| What the task requires |
The required output is the lines below from the line containing "new free block\\" to the line containing "Clear the graph", inclusive, retyped exactly. No other lines belong in it.

| Material shown |
--*--

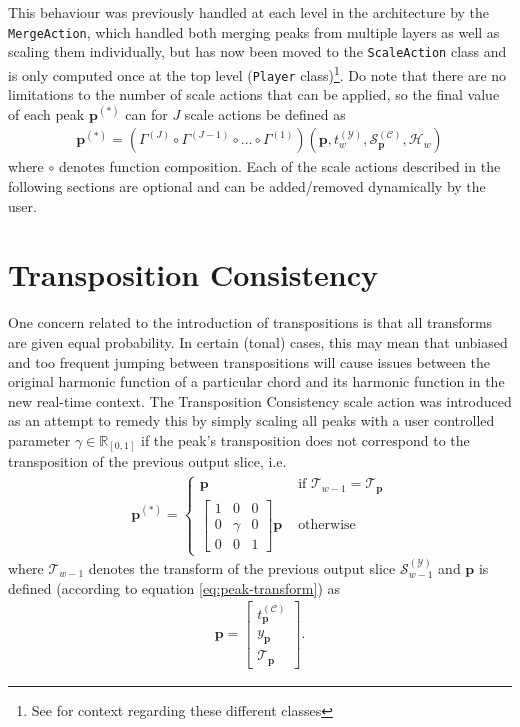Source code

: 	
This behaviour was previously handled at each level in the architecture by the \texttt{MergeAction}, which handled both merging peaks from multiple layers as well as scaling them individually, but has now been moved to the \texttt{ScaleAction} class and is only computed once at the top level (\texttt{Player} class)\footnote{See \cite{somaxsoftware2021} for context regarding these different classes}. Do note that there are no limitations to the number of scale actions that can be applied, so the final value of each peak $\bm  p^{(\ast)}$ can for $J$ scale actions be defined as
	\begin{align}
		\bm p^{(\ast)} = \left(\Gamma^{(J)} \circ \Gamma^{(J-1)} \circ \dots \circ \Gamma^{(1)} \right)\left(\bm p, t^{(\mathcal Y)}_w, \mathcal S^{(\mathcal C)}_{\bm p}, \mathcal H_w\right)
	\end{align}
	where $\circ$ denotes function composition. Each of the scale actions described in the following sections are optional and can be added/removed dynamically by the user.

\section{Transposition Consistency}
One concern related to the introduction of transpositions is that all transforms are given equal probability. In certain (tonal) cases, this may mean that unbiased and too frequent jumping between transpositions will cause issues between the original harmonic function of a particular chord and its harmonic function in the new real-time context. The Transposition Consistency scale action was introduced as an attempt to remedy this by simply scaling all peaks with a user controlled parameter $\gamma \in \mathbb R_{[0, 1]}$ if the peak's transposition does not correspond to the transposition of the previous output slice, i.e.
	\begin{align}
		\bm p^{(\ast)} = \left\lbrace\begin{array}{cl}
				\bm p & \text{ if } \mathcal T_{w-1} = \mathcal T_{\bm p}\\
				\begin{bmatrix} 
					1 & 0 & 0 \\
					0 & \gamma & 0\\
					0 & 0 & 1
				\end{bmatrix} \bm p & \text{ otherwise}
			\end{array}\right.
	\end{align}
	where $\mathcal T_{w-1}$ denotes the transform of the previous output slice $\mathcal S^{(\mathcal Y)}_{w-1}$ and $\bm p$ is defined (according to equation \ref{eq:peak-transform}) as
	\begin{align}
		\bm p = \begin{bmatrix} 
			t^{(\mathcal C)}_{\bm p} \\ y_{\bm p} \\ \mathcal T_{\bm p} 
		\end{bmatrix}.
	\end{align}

--*--

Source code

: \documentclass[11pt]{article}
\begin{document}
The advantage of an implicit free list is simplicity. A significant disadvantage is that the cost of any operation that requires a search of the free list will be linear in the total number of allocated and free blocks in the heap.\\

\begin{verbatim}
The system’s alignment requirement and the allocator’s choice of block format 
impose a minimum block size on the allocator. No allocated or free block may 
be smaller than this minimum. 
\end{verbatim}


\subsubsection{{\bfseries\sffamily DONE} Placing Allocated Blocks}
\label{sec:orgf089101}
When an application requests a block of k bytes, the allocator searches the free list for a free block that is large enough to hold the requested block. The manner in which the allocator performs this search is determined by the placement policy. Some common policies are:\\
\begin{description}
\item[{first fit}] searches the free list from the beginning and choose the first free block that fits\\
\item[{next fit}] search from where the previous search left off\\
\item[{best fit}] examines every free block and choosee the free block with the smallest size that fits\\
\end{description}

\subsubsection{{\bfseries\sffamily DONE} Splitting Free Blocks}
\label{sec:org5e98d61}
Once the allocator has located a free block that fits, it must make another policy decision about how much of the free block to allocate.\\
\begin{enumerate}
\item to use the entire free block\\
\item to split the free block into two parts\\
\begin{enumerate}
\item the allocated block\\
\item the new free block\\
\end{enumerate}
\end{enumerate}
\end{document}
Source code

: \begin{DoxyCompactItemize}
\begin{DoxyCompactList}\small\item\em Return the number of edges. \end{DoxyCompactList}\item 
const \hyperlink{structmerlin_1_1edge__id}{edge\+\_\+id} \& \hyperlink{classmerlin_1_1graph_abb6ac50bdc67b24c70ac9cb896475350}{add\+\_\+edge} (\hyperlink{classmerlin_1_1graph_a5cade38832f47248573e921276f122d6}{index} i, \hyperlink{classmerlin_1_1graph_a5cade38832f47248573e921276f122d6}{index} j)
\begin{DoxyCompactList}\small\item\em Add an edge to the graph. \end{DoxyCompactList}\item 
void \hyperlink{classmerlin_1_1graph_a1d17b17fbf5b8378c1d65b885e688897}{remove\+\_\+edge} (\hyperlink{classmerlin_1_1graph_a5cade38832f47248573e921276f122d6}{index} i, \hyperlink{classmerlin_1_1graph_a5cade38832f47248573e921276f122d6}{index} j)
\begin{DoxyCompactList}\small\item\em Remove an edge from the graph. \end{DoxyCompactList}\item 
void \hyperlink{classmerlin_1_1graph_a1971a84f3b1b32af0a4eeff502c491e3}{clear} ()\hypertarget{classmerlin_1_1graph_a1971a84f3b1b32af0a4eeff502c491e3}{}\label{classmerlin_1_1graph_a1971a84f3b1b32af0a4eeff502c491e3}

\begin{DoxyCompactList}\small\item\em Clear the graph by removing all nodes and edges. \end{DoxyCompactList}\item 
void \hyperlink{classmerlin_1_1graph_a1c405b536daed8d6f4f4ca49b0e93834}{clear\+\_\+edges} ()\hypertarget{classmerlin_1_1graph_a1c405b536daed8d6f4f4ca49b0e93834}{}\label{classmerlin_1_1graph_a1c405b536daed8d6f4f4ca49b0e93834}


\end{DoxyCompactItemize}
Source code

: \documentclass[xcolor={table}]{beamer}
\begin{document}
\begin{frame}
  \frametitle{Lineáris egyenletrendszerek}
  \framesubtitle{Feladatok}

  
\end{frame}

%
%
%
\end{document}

--*--

| Answer to the problem |
\item the new free block\\
\end{enumerate}
\end{enumerate}
\end{document}
Source code

: \begin{DoxyCompactItemize}
\begin{DoxyCompactList}\small\item\em Return the number of edges. \end{DoxyCompactList}\item 
const \hyperlink{structmerlin_1_1edge__id}{edge\+\_\+id} \& \hyperlink{classmerlin_1_1graph_abb6ac50bdc67b24c70ac9cb896475350}{add\+\_\+edge} (\hyperlink{classmerlin_1_1graph_a5cade38832f47248573e921276f122d6}{index} i, \hyperlink{classmerlin_1_1graph_a5cade38832f47248573e921276f122d6}{index} j)
\begin{DoxyCompactList}\small\item\em Add an edge to the graph. \end{DoxyCompactList}\item 
void \hyperlink{classmerlin_1_1graph_a1d17b17fbf5b8378c1d65b885e688897}{remove\+\_\+edge} (\hyperlink{classmerlin_1_1graph_a5cade38832f47248573e921276f122d6}{index} i, \hyperlink{classmerlin_1_1graph_a5cade38832f47248573e921276f122d6}{index} j)
\begin{DoxyCompactList}\small\item\em Remove an edge from the graph. \end{DoxyCompactList}\item 
void \hyperlink{classmerlin_1_1graph_a1971a84f3b1b32af0a4eeff502c491e3}{clear} ()\hypertarget{classmerlin_1_1graph_a1971a84f3b1b32af0a4eeff502c491e3}{}\label{classmerlin_1_1graph_a1971a84f3b1b32af0a4eeff502c491e3}

\begin{DoxyCompactList}\small\item\em Clear the graph by removing all nodes and edges. \end{DoxyCompactList}\item 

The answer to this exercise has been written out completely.